[Your task]
Once you find a line containing the word "heaeun" in the entries below, copy it.

(Extracted data entries)
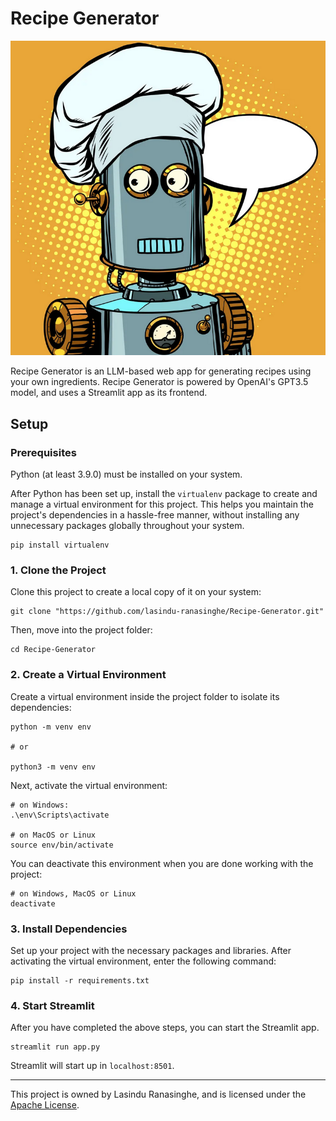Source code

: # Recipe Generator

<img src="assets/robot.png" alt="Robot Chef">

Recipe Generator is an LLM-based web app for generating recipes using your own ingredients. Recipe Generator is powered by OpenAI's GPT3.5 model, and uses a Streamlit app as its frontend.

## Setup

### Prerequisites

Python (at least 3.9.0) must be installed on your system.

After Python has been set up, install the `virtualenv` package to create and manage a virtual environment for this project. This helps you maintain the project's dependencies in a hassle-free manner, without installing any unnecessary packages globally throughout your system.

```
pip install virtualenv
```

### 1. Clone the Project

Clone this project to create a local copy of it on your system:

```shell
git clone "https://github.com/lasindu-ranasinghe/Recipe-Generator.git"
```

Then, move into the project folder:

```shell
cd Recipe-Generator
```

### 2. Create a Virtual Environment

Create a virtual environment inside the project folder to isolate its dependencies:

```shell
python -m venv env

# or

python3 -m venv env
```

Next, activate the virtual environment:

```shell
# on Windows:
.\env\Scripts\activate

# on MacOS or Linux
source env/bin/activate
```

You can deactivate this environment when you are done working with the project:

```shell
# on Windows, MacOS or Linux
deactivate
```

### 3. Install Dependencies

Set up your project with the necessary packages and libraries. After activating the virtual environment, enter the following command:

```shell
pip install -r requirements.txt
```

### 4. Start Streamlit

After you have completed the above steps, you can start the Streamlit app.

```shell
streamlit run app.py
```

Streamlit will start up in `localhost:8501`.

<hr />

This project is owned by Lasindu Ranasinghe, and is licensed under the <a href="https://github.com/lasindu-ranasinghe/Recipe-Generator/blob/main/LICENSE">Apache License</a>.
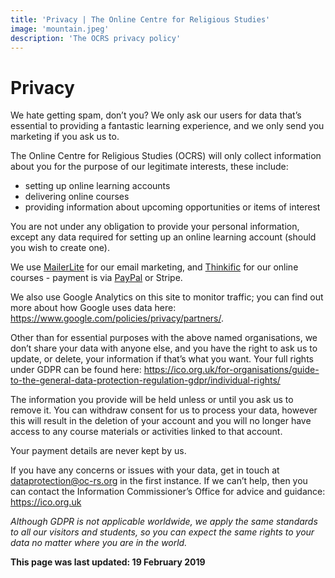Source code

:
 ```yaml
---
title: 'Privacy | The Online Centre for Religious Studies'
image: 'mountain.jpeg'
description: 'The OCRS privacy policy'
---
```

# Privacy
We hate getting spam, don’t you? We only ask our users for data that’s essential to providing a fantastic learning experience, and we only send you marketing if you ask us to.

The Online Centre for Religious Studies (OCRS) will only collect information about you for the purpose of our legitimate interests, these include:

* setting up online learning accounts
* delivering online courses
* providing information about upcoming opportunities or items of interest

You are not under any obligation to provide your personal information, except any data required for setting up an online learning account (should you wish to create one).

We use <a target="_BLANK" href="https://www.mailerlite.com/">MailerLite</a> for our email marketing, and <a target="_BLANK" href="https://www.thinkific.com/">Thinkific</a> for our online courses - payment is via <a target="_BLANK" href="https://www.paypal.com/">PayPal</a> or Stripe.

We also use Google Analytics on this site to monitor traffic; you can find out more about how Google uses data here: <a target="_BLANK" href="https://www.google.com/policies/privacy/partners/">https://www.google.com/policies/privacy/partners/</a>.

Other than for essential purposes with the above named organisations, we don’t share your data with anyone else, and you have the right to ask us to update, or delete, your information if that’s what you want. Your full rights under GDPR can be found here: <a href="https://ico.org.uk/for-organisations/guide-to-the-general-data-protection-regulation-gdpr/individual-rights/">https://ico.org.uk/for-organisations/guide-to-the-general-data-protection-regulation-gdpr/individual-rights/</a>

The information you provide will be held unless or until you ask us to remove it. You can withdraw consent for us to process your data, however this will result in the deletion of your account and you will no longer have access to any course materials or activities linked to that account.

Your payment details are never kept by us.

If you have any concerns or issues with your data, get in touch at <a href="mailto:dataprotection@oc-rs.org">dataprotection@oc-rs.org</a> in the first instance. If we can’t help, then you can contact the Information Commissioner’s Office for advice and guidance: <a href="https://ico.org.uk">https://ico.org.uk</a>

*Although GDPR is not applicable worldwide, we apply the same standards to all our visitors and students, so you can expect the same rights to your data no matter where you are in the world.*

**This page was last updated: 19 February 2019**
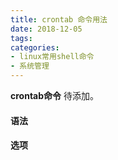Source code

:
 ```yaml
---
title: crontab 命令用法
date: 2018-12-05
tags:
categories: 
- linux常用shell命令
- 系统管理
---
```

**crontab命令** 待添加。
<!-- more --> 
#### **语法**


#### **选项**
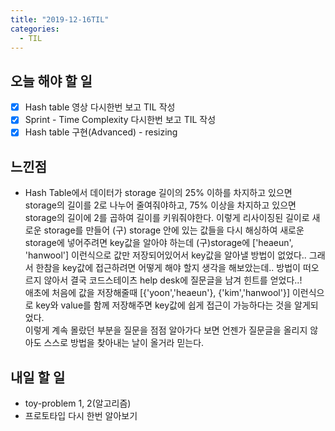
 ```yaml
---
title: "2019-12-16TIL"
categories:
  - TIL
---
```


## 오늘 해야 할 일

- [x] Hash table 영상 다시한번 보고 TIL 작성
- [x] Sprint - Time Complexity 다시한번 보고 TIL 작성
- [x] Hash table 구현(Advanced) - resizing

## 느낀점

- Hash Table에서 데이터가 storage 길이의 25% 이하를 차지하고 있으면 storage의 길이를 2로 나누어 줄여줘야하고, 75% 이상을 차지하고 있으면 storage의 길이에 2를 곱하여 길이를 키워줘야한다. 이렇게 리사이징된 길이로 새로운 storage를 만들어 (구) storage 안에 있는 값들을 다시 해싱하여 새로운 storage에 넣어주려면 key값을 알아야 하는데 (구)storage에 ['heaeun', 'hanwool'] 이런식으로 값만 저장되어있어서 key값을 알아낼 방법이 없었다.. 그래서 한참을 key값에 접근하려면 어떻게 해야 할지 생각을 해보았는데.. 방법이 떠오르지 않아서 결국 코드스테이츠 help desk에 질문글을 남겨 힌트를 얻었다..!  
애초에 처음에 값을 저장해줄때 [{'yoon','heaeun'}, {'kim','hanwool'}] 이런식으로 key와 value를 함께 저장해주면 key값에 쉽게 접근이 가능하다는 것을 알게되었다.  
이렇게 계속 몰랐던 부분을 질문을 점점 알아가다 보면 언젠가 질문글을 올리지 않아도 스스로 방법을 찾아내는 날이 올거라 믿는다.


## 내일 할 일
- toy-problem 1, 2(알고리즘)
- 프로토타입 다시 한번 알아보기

[Response area]
- Hash Table에서 데이터가 storage 길이의 25% 이하를 차지하고 있으면 storage의 길이를 2로 나누어 줄여줘야하고, 75% 이상을 차지하고 있으면 storage의 길이에 2를 곱하여 길이를 키워줘야한다. 이렇게 리사이징된 길이로 새로운 storage를 만들어 (구) storage 안에 있는 값들을 다시 해싱하여 새로운 storage에 넣어주려면 key값을 알아야 하는데 (구)storage에 ['heaeun', 'hanwool'] 이런식으로 값만 저장되어있어서 key값을 알아낼 방법이 없었다.. 그래서 한참을 key값에 접근하려면 어떻게 해야 할지 생각을 해보았는데.. 방법이 떠오르지 않아서 결국 코드스테이츠 help desk에 질문글을 남겨 힌트를 얻었다..!  
애초에 처음에 값을 저장해줄때 [{'yoon','heaeun'}, {'kim','hanwool'}] 이런식으로 key와 value를 함께 저장해주면 key값에 쉽게 접근이 가능하다는 것을 알게되었다.  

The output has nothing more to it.